Cinema Archive: 1930 Part 2

The more films I watch from the 30s the better they get. Here is another great bunch of films, most of which are available on Public Access online on sites such as YouTube. Just because they are Black and White, occasionally silent, and lack todays big budget special effects, doesn’t make them bad. I am as much of a fan of todays huge blockbusters as anyone, but give vintage movies a shot, and you will be surprised at how amazing and entertaining they can be.

The Fighting Parson (1930)

Harry Langdon isn’t my favourite comic of this era, but this film does have some really great physical comedy moments, especially during the fight at the end, which had me giggling out loud. The very short runtime of this film, only 20 minutes, means there isn’t really much time for a plot, or for any kind of character development at all, so you watch these kind of films purely for the comedy, if the slapstick style, physical comedy of this time isn’t your cup of tea, give it a miss, there is very little else too it, but I find this kind of thing pretty hilarious, so it’s a 3 Star from me!

3 Stars

Nani ga kanojo o sô saseta ka (What Made Her Do It?) (1930)

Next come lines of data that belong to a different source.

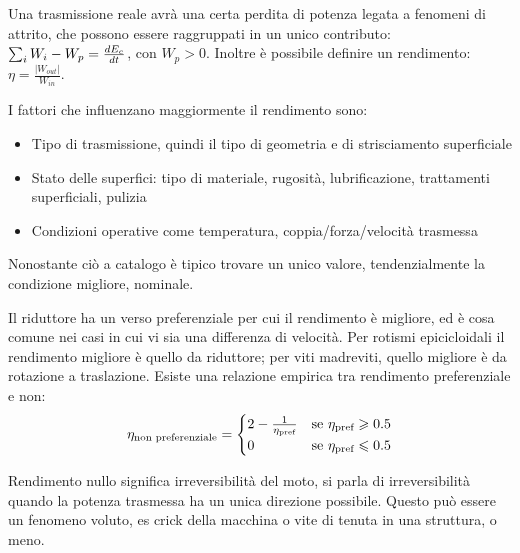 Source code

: 
Una trasmissione reale avrà una certa perdita di potenza legata a fenomeni di attrito, che possono essere raggruppati in un unico contributo: $\sum_i W_i - W_p = \frac{dE_c}{dt}$, con $W_p>0$.
Inoltre è possibile definire un rendimento: $\eta=\frac{|W_{out}|}{W_{in}}$.

I fattori che influenzano maggiormente il rendimento sono:
\begin{itemize}
    \item Tipo di trasmissione, quindi il tipo di geometria e di strisciamento superficiale
    \item Stato delle superfici: tipo di materiale, rugosità, lubrificazione, trattamenti superficiali, pulizia
    \item Condizioni operative come temperatura, coppia/forza/velocità trasmessa
\end{itemize}
Nonostante ciò a catalogo è tipico trovare un unico valore, tendenzialmente la condizione migliore, nominale.

Il riduttore ha un verso preferenziale per cui il rendimento è migliore, ed è cosa comune nei casi in cui vi sia una differenza di velocità.
Per rotismi epicicloidali il rendimento migliore è quello da riduttore; per viti madreviti, quello migliore è da rotazione a traslazione.
Esiste una relazione empirica tra rendimento preferenziale e non:
\[
\eta_\textup{non preferenziale} = 
\begin{cases} 
    2 - \frac{1}{\eta_\textup{pref}} & \text{se } \eta_\textup{pref} \geqslant 0.5 \\
    0 & \text{se } \eta_\textup{pref} \leqslant 0.5
\end{cases}
\]

Rendimento nullo significa irreversibilità del moto, si parla di irreversibilità quando la potenza trasmessa ha un unica direzione possibile. Questo può essere un fenomeno voluto, es crick della macchina o vite di tenuta in una struttura, o meno.

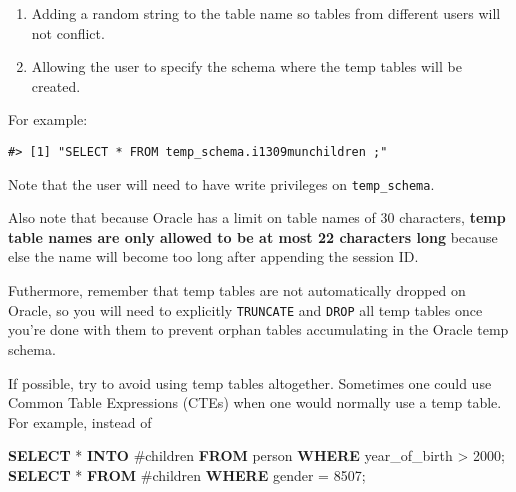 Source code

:\documentclass[]{article}
\newenvironment{Shaded}{\begin{snugshade}}{\end{snugshade}}
\newcommand{\DataTypeTok}[1]{\textcolor[rgb]{0.13,0.29,0.53}{#1}}
\newcommand{\DecValTok}[1]{\textcolor[rgb]{0.00,0.00,0.81}{#1}}
\newcommand{\KeywordTok}[1]{\textcolor[rgb]{0.13,0.29,0.53}{\textbf{#1}}}
\newcommand{\NormalTok}[1]{#1}
\newcommand{\OperatorTok}[1]{\textcolor[rgb]{0.81,0.36,0.00}{\textbf{#1}}}
\newcommand{\StringTok}[1]{\textcolor[rgb]{0.31,0.60,0.02}{#1}}
\providecommand{\tightlist}{%
  \setlength{\itemsep}{0pt}\setlength{\parskip}{0pt}}
\begin{document}
\begin{enumerate}
\def\labelenumi{\arabic{enumi}.}
\tightlist
\item
  Adding a random string to the table name so tables from different
  users will not conflict.
\item
  Allowing the user to specify the schema where the temp tables will be
  created.
\end{enumerate}

For example:

\begin{Shaded}
\end{Shaded}

\begin{verbatim}
#> [1] "SELECT * FROM temp_schema.i1309munchildren ;"
\end{verbatim}

Note that the user will need to have write privileges on
\texttt{temp\_schema}.

Also note that because Oracle has a limit on table names of 30
characters, \textbf{temp table names are only allowed to be at most 22
characters long} because else the name will become too long after
appending the session ID.

Futhermore, remember that temp tables are not automatically dropped on
Oracle, so you will need to explicitly \texttt{TRUNCATE} and
\texttt{DROP} all temp tables once you're done with them to prevent
orphan tables accumulating in the Oracle temp schema.

If possible, try to avoid using temp tables altogether. Sometimes one
could use Common Table Expressions (CTEs) when one would normally use a
temp table. For example, instead of

\begin{Shaded}
\begin{Highlighting}[]
\KeywordTok{SELECT}\NormalTok{ * }\KeywordTok{INTO}\NormalTok{ #children }\KeywordTok{FROM}\NormalTok{ person }\KeywordTok{WHERE}\NormalTok{ year_of_birth > }\DecValTok{2000}\NormalTok{;}
\KeywordTok{SELECT}\NormalTok{ * }\KeywordTok{FROM}\NormalTok{ #children }\KeywordTok{WHERE}\NormalTok{ gender = }\DecValTok{8507}\NormalTok{;}
\end{Highlighting}
\end{Shaded}
\end{document}
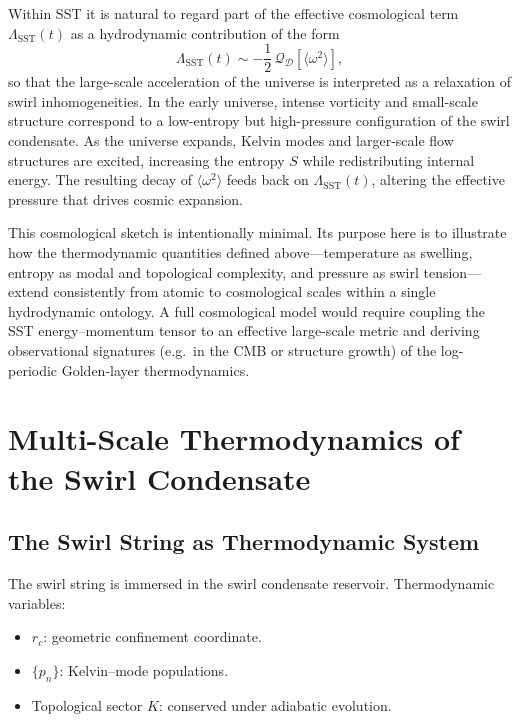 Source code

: \documentclass[11pt]{article}
\newcommand{\rc}{r_c}                                    %
\begin{document}
            Within SST it is natural to regard part of the effective cosmological
            term $\Lambda_{\text{SST}}(t)$ as a hydrodynamic contribution of the
            form
            \begin{equation}
                \Lambda_{\text{SST}}(t)
                \sim -\frac{1}{2}\,\mathcal{Q}_{\mathcal{D}}[\langle \omega^2 \rangle],
            \end{equation}
            so that the large-scale acceleration of the universe is interpreted as
            a relaxation of swirl inhomogeneities.
            In the early universe, intense vorticity and small-scale structure
            correspond to a low-entropy but high-pressure configuration of the
            swirl condensate.
            As the universe expands, Kelvin modes and larger-scale flow
            structures are excited, increasing the entropy $S$ while redistributing
            internal energy.
            The resulting decay of $\langle \omega^2 \rangle$ feeds back on
            $\Lambda_{\text{SST}}(t)$, altering the effective pressure that drives
            cosmic expansion.

            This cosmological sketch is intentionally minimal.
            Its purpose here is to illustrate how the thermodynamic quantities
            defined above---temperature as swelling, entropy as modal and
            topological complexity, and pressure as swirl tension---extend
            consistently from atomic to cosmological scales within a single
            hydrodynamic ontology.
            A full cosmological model would require coupling the SST
            energy--momentum tensor to an effective large-scale metric and
            deriving observational signatures (e.g.\ in the CMB or structure
            growth) of the log-periodic Golden-layer thermodynamics.

    \section{Multi-Scale Thermodynamics of the Swirl Condensate}

        \subsection{The Swirl String as Thermodynamic System}

            The swirl string is immersed in the swirl condensate reservoir.
            Thermodynamic variables:
            \begin{itemize}
                \item $\rc$: geometric confinement coordinate.
                \item $\{p_n\}$: Kelvin--mode populations.
                \item Topological sector $K$: conserved under adiabatic evolution.
            \end{itemize}
\end{document}
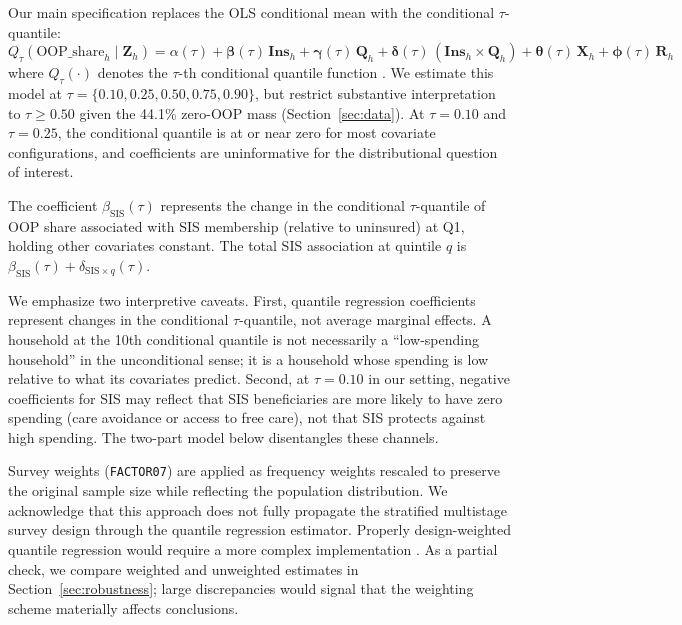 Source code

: Our main specification replaces the OLS conditional mean with the conditional $\tau$-quantile:
\begin{equation}\label{eq:qr}
    Q_\tau(\text{OOP\_share}_h \mid \mathbf{Z}_h) = \alpha(\tau) + \boldsymbol{\beta}(\tau) \, \mathbf{Ins}_h + \boldsymbol{\gamma}(\tau) \, \mathbf{Q}_h + \boldsymbol{\delta}(\tau) \, (\mathbf{Ins}_h \times \mathbf{Q}_h) + \boldsymbol{\theta}(\tau) \, \mathbf{X}_h + \boldsymbol{\phi}(\tau) \, \mathbf{R}_h
\end{equation}
where $Q_\tau(\cdot)$ denotes the $\tau$-th conditional quantile function \citep{Koenker1978}. We estimate this model at $\tau = \{0.10, 0.25, 0.50, 0.75, 0.90\}$, but restrict substantive interpretation to $\tau \geq 0.50$ given the 44.1\% zero-OOP mass (Section~\ref{sec:data}). At $\tau = 0.10$ and $\tau = 0.25$, the conditional quantile is at or near zero for most covariate configurations, and coefficients are uninformative for the distributional question of interest.

The coefficient $\beta_{\text{SIS}}(\tau)$ represents the change in the conditional $\tau$-quantile of OOP share associated with SIS membership (relative to uninsured) at Q1, holding other covariates constant. The total SIS association at quintile $q$ is $\beta_{\text{SIS}}(\tau) + \delta_{\text{SIS} \times q}(\tau)$.

We emphasize two interpretive caveats. First, quantile regression coefficients represent changes in the conditional $\tau$-quantile, not average marginal effects. A household at the 10th conditional quantile is not necessarily a ``low-spending household'' in the unconditional sense; it is a household whose spending is low relative to what its covariates predict. Second, at $\tau = 0.10$ in our setting, negative coefficients for SIS may reflect that SIS beneficiaries are more likely to have zero spending (care avoidance or access to free care), not that SIS protects against high spending. The two-part model below disentangles these channels.

Survey weights (\texttt{FACTOR07}) are applied as frequency weights rescaled to preserve the original sample size while reflecting the population distribution. We acknowledge that this approach does not fully propagate the stratified multistage survey design through the quantile regression estimator. Properly design-weighted quantile regression would require a more complex implementation \citep{Koenker2005}. As a partial check, we compare weighted and unweighted estimates in Section~\ref{sec:robustness}; large discrepancies would signal that the weighting scheme materially affects conclusions.

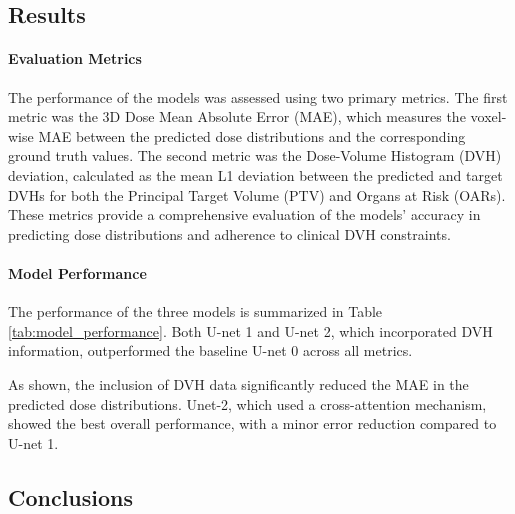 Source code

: \subsection{Results}

\paragraph{Evaluation Metrics}  
The performance of the models was assessed using two primary metrics.
The first metric was the 3D Dose Mean Absolute Error (MAE), which measures the voxel-wise MAE between the predicted dose distributions and the corresponding ground truth values.
The second metric was the Dose-Volume Histogram (DVH) deviation, calculated as the mean L1 deviation between the predicted and target DVHs for both the Principal Target Volume (PTV) and Organs at Risk (OARs).
These metrics provide a comprehensive evaluation of the models' accuracy in predicting dose distributions and adherence to clinical DVH constraints.

\paragraph{Model Performance}
The performance of the three models is summarized in Table \ref{tab:model_performance}.
Both U-net 1 and U-net 2, which incorporated DVH information, outperformed the baseline U-net 0 across all metrics.

As shown, the inclusion of DVH data significantly reduced the MAE in the predicted dose distributions.
Unet-2, which used a cross-attention mechanism, showed the best overall performance, with a minor error reduction compared to U-net 1.
%
%

\subsection{Conclusions}
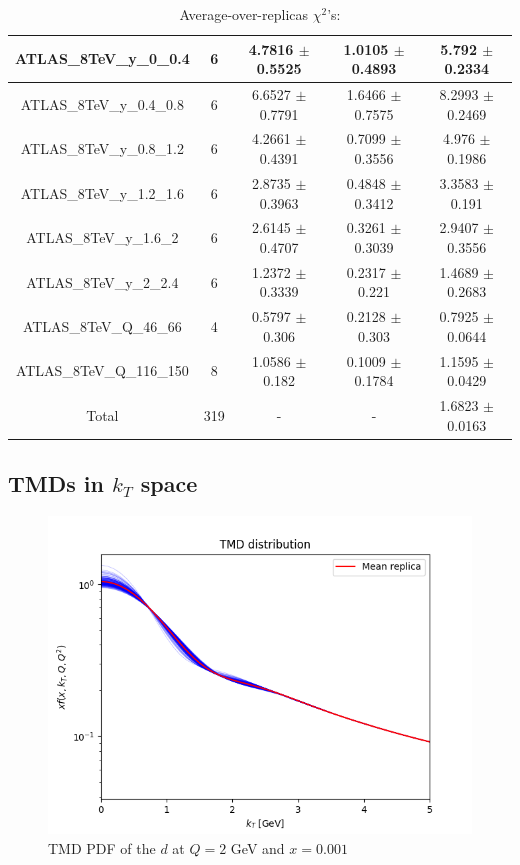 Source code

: \documentclass[
]{article}
\begin{document}
\begin{table}[h]
\begin{tabular}{|c|c|c|c|c|}
ATLAS\_8TeV\_y\_0\_0.4 & 6 & 4.7816 \(\pm\) 0.5525 & 1.0105 \(\pm\)
0.4893 & 5.792 \(\pm\) 0.2334 \\ \hline
ATLAS\_8TeV\_y\_0.4\_0.8 & 6 & 6.6527 \(\pm\) 0.7791 & 1.6466 \(\pm\)
0.7575 & 8.2993 \(\pm\) 0.2469 \\ \hline
ATLAS\_8TeV\_y\_0.8\_1.2 & 6 & 4.2661 \(\pm\) 0.4391 & 0.7099 \(\pm\)
0.3556 & 4.976 \(\pm\) 0.1986 \\ \hline
ATLAS\_8TeV\_y\_1.2\_1.6 & 6 & 2.8735 \(\pm\) 0.3963 & 0.4848 \(\pm\)
0.3412 & 3.3583 \(\pm\) 0.191 \\ \hline
ATLAS\_8TeV\_y\_1.6\_2 & 6 & 2.6145 \(\pm\) 0.4707 & 0.3261 \(\pm\)
0.3039 & 2.9407 \(\pm\) 0.3556 \\ \hline
ATLAS\_8TeV\_y\_2\_2.4 & 6 & 1.2372 \(\pm\) 0.3339 & 0.2317 \(\pm\)
0.221 & 1.4689 \(\pm\) 0.2683 \\ \hline
ATLAS\_8TeV\_Q\_46\_66 & 4 & 0.5797 \(\pm\) 0.306 & 0.2128 \(\pm\)
0.303 & 0.7925 \(\pm\) 0.0644 \\ \hline
ATLAS\_8TeV\_Q\_116\_150 & 8 & 1.0586 \(\pm\) 0.182 & 0.1009 \(\pm\)
0.1784 & 1.1595 \(\pm\) 0.0429 \\ \hline
Total & 319 & - & - & 1.6823 \(\pm\) 0.0163 \\ \hline

\end{tabular}

\caption{Average-over-replicas \(\chi^2\)'s:}

\end{table}

\hypertarget{tmds-in-k_t-space}{%
\subsection{\texorpdfstring{TMDs in \(k_T\)
space}{TMDs in k\_T space}}\label{tmds-in-k_t-space}}

\begin{figure}
\centering
\includegraphics{pngplots/tmd_1_2_0.001.png}
\caption{TMD PDF of the \(d\) at \(Q = 2\) GeV and \(x = 0.001\)}
\end{figure}
\end{document}
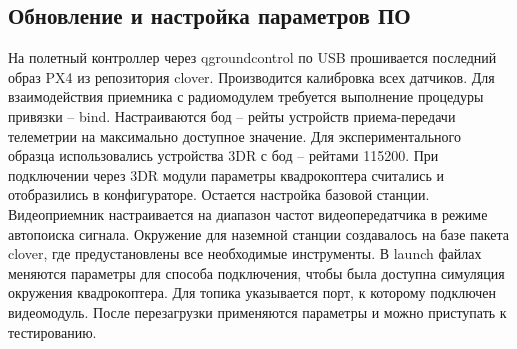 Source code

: \subsection{Обновление и настройка параметров ПО}
На полетный контроллер через qgroundcontrol по USB прошивается последний образ PX4 из репозитория clover. Производится калибровка всех датчиков. Для взаимодействия приемника с радиомодулем требуется выполнение процедуры привязки -- bind.
Настраиваются бод -- рейты устройств приема-передачи телеметрии на максимально доступное значение. Для экспериментального образца использовались устройства 3DR с бод -- рейтами 115200. При подключении через 3DR модули параметры квадрокоптера считались и отобразились в конфигураторе. Остается настройка базовой станции. Видеоприемник настраивается на диапазон частот видеопередатчика в режиме автопоиска сигнала. Окружение для наземной станции создавалось на базе пакета clover, где предустановлены все необходимые инструменты. В launch файлах меняются параметры для способа подключения, чтобы была доступна симуляция окружения квадрокоптера. Для топика указывается порт, к которому подключен видеомодуль. После перезагрузки применяются параметры и можно приступать к тестированию.
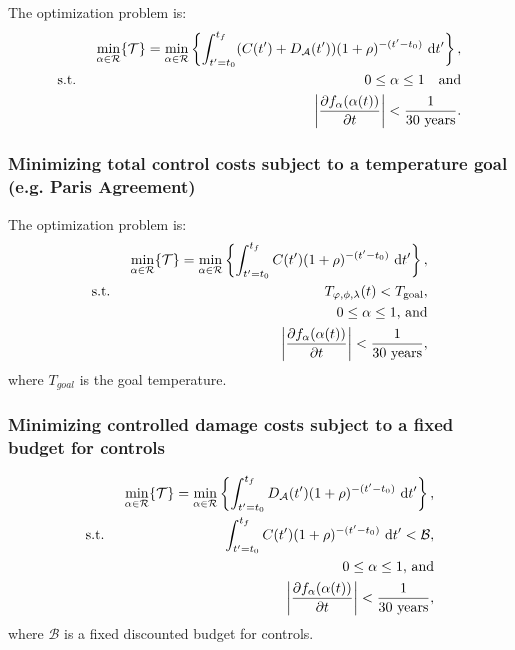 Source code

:\documentclass{article}
\begin{document}
The optimization problem is:
\begin{align}
    && \min_{\alpha \in \mathcal{R}} \{ \mathcal{T} \} = \min_{\alpha \in \mathcal{R}} \left\{
    \int_{t'=t_{0}}^{t_{f}}
    (C(t') + D_{\mathcal{A}}(t')) (1 + \rho)^{-(t'-t_{0})} \text{ d}t' \right\},
    \\
    & \text{s.t. }
    & 0 \leq \alpha \leq 1\quad \text{and}\\
    && \abs{\pdv{f_{\alpha}(\alpha(t))}{t}} < \frac{1}{30\text{ years}}.
\end{align}

\subsubsection{Minimizing total control costs subject to a temperature goal (e.g. Paris Agreement)}

The optimization problem is:
\begin{align}
    & & \min_{\alpha \in \mathcal{R}} \{ \mathcal{T} \} = \min_{\alpha \in \mathcal{R}} \left\{
    \int_{t'=t_{0}}^{t_{f}}
    C(t') (1 + \rho)^{-(t'-t_{0})} \text{ d}t' \right\},
    \\
    & \text{s.t. }
    & T_{\varphi, \phi, \lambda}(t) < T_{\text{goal}},\\
    && 0 \leq \alpha \leq 1\text{, and}\\
    &&\abs{\pdv{f_{\alpha}(\alpha(t))}{t}} < \frac{1}{30\text{ years}},
\end{align}
where $T_{goal}$ is the goal temperature.

\subsubsection{Minimizing controlled damage costs subject to a fixed budget for controls}

\begin{align}
    & & \min_{\alpha \in \mathcal{R}} \{ \mathcal{T} \} = \min_{\alpha \in \mathcal{R}} \left\{
    \int_{t'=t_{0}}^{t_{f}}
    D_{\mathcal{A}}(t') (1 + \rho)^{-(t'-t_{0})} \text{ d}t' \right\},\\
    & \text{s.t. }
    & \int_{t'=t_{0}}^{t_{f}}
    C(t') (1 + \rho)^{-(t'-t_{0})} \text{ d}t' < \mathcal{B},\\
    &&0 \leq \alpha \leq 1\text{, and}\\
    &&\abs{\pdv{f_{\alpha}(\alpha(t))}{t}} < \frac{1}{30\text{ years}},
\end{align}
where $\mathcal{B}$ is a fixed discounted budget for controls.



\end{document}
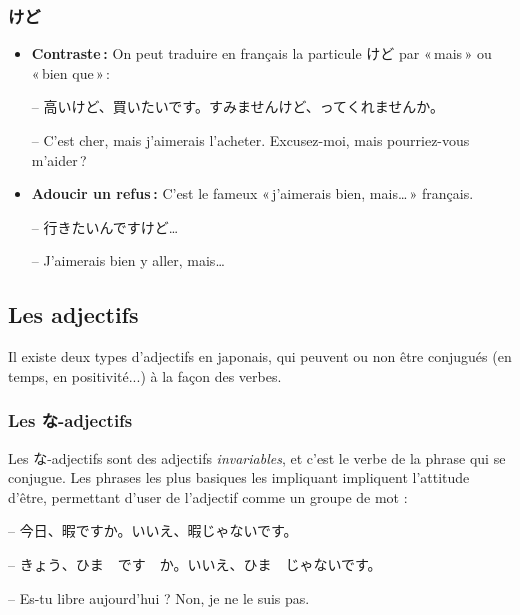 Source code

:         \subsubsection{けど}

    \begin{itemize}
        \item \textbf{Contraste :} On peut traduire en français la particule けど par « mais » ou « bien que » :
        
        \begin{tcolorbox}
            -- 高いけど、買いたいです。すみませんけど、ってくれませんか。

            -- C’est cher, mais j’aimerais l’acheter. Excusez-moi, mais pourriez-vous m'aider ?
        \end{tcolorbox}

        \item \textbf{Adoucir un refus :} C’est le fameux « j’aimerais bien, mais\dots » français.
        
        \begin{tcolorbox}
            -- 行きたいんですけど\dots

            -- J’aimerais bien y aller, mais\dots
        \end{tcolorbox}
    \end{itemize}

    \subsection{Les adjectifs}

    Il existe deux types d'adjectifs en japonais, qui peuvent ou non être conjugués (en temps, en positivité...) à la façon des verbes.

        \subsubsection{Les な-adjectifs}

    Les な-adjectifs sont des adjectifs \textit{invariables}, et c'est le verbe de la phrase qui se conjugue. Les phrases les plus basiques les impliquant impliquent l'attitude d'être, permettant d'user de l'adjectif comme un groupe de mot :
        
    \begin{tcolorbox}
        -- 今日、暇ですか。いいえ、暇じゃないです。

        -- きょう、ひま　です　か。いいえ、ひま　じゃないです。

        -- Es-tu libre aujourd'hui ? Non, je ne le suis pas.
    \end{tcolorbox}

A silent Japanese film in which a young girl leaves her home to travel to live with her uncle. Instead of a warm welcome she is greeted as an unwanted surprise, and instead of taking care of her, her uncle sells her into slavery.

From the synopsis, you can probably tell that this wasn’t exactly an uplifting and light hearted watch. But that doesn’t mean that it wasn’t thoroughly enjoyable. The cinematography and directorial style were absolutely beautiful, one of the most stunning looking films I have seen from this era. The score that accompanied the film was also phenomenal, really adding to the emotional nature of the story. Yes it is a rather slow moving plot, and there are very few moments of levity, if any, but it’s worth the effort. This isn’t a silent film you want to multitask through. Don’t check your phone, or read or scroll twitter, give it your full attention. Not only will you miss things, but you will will also miss out on a beautiful and emotional film experience.

3.5 Stars

Be Yourself! (1930)

In the nightclub where entertainer Fannie Field sings, two rivals for her favors, Jerry Moore and Mac McCloskey, come to blows before either realizes the other is a boxer. Jerry loses the fight but wins Fannie, who becomes his trainer with the aid of her schlemiel brother. Aside from a slight tendency to lie down in the ring, Jerry is successful. But success brings the inevitable blonde; does this mean heartbreak for Fannie? – From IMDB

The plot of this one if pretty thin on the ground, and what there is of it is pretty generic. It’s really just a vehicle for Fannie Brice to exhibit her singing and comedic skills, which are great don’t get me wrong. But there are some song and dance numbers that have nothing to do with the plot, they are just there because the film is set in a nightclub. For me most of the actual humour comes from Fannie’s brother Harry Field, he was a easily the funniest character in the film. This one wasn’t for me.